Exercise prompt:
Filter the lines below, copying only those with the string "first".

═════ Stored data

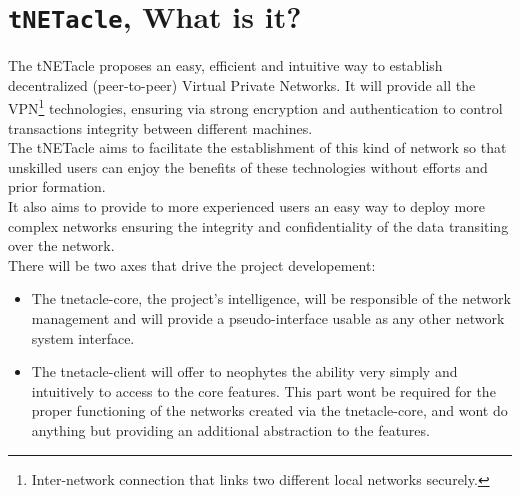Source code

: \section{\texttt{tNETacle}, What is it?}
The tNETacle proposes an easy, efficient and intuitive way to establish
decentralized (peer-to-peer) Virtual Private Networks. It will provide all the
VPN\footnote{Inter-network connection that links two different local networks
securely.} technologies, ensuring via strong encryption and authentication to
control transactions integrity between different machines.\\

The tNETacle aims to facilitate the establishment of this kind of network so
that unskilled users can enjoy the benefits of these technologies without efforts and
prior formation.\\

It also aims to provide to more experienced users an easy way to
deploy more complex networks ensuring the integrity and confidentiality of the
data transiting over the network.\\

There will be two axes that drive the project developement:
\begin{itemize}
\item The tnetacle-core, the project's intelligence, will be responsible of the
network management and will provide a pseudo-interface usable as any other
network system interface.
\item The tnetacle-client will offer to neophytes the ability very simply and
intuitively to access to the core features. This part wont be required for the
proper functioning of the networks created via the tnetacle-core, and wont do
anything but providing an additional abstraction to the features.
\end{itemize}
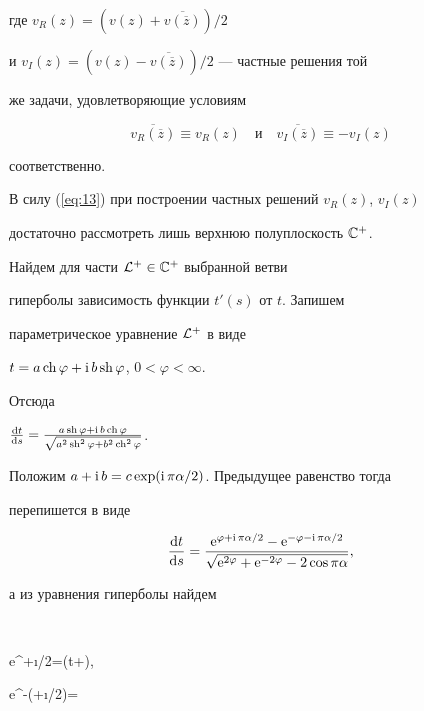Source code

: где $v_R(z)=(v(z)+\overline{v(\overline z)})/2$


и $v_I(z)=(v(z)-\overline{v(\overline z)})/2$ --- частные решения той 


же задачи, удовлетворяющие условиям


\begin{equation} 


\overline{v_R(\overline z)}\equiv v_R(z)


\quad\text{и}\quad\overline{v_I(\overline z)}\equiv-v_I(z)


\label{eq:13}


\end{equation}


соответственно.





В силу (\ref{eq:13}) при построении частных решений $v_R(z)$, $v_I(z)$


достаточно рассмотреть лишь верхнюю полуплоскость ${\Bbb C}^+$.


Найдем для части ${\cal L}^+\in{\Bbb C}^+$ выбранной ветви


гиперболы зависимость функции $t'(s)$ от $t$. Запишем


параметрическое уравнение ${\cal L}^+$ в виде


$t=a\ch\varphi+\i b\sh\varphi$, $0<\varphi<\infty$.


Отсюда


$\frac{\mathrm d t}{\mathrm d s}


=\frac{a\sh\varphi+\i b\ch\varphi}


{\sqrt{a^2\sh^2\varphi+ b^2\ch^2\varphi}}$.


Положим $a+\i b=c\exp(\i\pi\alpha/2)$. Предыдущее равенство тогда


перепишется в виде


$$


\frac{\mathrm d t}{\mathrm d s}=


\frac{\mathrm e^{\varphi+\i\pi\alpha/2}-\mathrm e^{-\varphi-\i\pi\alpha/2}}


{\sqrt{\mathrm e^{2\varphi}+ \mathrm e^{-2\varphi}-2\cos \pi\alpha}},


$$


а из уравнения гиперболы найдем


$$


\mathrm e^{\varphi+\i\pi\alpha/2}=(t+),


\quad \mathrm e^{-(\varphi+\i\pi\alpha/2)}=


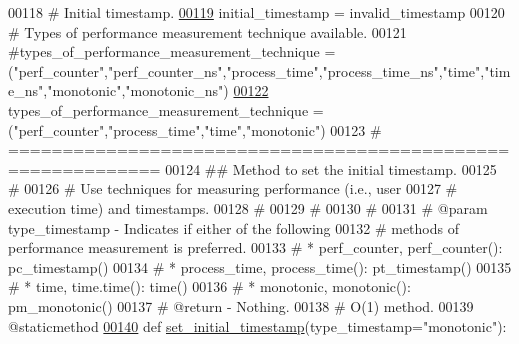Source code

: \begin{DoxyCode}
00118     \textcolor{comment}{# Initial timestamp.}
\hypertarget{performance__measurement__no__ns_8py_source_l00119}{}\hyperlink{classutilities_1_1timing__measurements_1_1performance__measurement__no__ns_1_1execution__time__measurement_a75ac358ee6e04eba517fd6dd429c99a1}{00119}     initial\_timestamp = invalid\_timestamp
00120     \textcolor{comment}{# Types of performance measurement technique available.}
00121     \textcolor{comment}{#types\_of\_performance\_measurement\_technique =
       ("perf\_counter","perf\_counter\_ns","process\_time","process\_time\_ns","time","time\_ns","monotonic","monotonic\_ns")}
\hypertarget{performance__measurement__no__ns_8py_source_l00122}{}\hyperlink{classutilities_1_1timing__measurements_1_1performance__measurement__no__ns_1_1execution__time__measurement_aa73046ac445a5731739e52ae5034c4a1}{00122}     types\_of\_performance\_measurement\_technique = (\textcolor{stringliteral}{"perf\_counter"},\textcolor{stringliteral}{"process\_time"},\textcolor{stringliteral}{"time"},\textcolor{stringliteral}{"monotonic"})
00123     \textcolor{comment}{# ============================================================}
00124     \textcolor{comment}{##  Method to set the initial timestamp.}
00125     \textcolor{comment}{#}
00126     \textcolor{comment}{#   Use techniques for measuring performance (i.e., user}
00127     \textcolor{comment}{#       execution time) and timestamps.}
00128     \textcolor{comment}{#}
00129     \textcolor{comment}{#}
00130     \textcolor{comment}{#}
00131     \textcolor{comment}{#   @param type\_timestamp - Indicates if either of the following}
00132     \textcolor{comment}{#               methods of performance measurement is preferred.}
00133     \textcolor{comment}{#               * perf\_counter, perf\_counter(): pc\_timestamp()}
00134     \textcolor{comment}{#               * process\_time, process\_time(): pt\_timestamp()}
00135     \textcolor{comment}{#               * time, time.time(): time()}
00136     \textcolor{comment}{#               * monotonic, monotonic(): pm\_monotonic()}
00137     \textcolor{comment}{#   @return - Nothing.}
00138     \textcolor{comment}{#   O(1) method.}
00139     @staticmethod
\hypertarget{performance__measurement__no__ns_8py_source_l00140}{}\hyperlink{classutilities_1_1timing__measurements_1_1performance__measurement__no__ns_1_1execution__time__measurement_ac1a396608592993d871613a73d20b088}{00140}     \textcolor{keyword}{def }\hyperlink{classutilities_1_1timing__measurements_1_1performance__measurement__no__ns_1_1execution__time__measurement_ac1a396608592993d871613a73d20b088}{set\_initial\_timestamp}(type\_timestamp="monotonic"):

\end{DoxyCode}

══════════
═════ Stored data

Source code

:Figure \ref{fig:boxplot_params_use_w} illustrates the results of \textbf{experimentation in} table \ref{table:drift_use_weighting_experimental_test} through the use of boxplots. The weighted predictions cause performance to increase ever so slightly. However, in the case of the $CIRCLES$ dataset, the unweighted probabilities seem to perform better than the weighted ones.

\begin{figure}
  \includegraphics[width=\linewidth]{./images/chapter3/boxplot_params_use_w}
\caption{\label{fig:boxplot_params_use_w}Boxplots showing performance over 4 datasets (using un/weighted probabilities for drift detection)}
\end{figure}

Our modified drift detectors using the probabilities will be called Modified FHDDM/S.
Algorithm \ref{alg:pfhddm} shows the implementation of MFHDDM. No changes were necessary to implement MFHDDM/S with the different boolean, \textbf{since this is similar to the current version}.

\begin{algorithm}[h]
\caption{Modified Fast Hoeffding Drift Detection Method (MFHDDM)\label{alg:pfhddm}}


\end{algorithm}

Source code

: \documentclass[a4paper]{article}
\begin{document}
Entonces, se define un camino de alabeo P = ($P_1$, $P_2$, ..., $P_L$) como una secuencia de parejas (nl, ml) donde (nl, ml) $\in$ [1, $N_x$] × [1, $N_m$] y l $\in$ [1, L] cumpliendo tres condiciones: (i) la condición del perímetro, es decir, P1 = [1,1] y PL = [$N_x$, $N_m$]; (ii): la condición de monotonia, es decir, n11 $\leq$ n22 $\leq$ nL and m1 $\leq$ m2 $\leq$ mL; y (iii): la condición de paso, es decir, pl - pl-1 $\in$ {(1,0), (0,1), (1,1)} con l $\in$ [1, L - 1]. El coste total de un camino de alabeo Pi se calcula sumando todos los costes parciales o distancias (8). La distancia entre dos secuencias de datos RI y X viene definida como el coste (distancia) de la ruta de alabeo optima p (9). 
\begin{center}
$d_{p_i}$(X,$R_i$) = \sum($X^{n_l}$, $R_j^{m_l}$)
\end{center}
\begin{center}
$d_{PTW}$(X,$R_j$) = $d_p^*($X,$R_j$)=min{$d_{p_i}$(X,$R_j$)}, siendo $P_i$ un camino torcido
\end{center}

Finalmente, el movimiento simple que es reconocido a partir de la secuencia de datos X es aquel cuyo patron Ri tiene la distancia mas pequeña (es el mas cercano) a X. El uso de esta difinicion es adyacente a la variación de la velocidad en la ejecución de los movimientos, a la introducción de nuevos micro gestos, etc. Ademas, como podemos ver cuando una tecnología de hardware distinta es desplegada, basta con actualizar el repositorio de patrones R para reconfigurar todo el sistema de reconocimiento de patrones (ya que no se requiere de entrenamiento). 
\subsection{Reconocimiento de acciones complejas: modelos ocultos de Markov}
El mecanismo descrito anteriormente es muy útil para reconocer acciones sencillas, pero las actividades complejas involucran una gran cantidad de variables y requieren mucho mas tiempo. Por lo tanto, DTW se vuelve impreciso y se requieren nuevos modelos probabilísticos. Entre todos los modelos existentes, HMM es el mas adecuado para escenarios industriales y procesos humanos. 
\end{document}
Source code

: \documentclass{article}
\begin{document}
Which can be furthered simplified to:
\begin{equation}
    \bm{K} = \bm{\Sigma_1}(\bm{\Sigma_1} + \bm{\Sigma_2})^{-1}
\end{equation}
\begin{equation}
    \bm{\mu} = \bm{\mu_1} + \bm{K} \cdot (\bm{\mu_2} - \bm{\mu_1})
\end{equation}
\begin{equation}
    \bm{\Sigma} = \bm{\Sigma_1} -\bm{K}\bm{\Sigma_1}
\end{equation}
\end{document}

══════════
═════ Stored data

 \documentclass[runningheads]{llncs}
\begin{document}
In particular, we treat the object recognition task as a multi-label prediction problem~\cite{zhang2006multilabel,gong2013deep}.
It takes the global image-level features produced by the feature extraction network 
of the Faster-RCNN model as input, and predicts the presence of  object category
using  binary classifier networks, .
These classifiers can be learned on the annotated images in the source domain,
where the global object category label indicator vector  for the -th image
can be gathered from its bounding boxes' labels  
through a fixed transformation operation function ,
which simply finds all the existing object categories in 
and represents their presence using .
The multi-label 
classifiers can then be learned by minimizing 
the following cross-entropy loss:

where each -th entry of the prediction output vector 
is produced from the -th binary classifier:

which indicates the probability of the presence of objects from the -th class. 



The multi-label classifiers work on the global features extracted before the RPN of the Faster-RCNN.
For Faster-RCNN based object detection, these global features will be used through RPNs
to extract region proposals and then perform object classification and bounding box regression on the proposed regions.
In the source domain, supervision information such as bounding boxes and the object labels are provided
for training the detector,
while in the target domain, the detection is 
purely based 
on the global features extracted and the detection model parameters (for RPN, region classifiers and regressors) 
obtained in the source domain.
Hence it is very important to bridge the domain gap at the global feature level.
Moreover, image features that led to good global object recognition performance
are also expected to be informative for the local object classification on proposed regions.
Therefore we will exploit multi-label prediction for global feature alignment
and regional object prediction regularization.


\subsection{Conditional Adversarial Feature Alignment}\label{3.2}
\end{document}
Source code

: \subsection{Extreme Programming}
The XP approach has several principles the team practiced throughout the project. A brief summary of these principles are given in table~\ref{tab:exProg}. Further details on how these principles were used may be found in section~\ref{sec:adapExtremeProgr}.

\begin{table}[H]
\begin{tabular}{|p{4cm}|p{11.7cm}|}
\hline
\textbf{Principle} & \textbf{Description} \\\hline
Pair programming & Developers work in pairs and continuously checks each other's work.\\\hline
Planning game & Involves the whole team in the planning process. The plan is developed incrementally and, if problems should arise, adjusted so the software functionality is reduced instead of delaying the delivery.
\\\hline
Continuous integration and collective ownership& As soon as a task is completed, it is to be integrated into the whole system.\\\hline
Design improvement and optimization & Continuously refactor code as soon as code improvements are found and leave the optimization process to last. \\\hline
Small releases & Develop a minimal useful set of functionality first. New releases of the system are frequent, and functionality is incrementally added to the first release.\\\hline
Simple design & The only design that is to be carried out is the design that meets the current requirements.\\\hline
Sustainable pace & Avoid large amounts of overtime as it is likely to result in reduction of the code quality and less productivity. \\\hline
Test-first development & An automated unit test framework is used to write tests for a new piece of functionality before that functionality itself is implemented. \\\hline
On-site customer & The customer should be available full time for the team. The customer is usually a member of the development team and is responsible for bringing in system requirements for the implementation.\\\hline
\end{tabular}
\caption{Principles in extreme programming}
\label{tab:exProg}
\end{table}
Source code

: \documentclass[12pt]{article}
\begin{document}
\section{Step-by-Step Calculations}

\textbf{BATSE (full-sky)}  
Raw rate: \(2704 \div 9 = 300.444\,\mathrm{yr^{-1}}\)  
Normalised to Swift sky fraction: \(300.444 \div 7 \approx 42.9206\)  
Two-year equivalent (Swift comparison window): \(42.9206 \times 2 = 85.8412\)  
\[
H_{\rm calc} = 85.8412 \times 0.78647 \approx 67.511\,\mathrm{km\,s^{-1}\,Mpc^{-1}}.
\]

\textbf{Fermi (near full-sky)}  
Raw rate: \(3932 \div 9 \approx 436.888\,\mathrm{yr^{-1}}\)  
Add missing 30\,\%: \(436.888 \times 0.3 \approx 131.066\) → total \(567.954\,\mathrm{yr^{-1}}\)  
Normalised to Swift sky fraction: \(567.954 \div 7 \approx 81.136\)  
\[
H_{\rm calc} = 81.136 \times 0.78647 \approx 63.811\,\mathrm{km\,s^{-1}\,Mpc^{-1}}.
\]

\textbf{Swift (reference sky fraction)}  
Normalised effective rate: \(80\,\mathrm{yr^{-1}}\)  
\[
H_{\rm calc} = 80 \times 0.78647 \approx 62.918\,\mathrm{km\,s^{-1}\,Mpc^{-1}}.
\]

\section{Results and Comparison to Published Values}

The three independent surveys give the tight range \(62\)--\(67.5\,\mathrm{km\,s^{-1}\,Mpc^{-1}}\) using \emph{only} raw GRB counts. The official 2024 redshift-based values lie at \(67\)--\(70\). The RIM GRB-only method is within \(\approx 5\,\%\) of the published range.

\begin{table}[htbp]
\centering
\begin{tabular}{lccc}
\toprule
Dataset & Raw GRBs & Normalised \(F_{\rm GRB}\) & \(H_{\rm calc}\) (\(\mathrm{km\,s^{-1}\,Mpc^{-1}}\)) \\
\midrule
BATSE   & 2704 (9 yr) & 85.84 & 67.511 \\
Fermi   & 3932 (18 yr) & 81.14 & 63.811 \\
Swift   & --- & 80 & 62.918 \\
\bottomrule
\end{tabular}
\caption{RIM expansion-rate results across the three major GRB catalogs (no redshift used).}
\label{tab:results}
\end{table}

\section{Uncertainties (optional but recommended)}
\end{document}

══════════

Solution for this problem:
Small releases & Develop a minimal useful set of functionality first. New releases of the system are frequent, and functionality is incrementally added to the first release.\\\hline
Test-first development & An automated unit test framework is used to write tests for a new piece of functionality before that functionality itself is implemented. \\\hline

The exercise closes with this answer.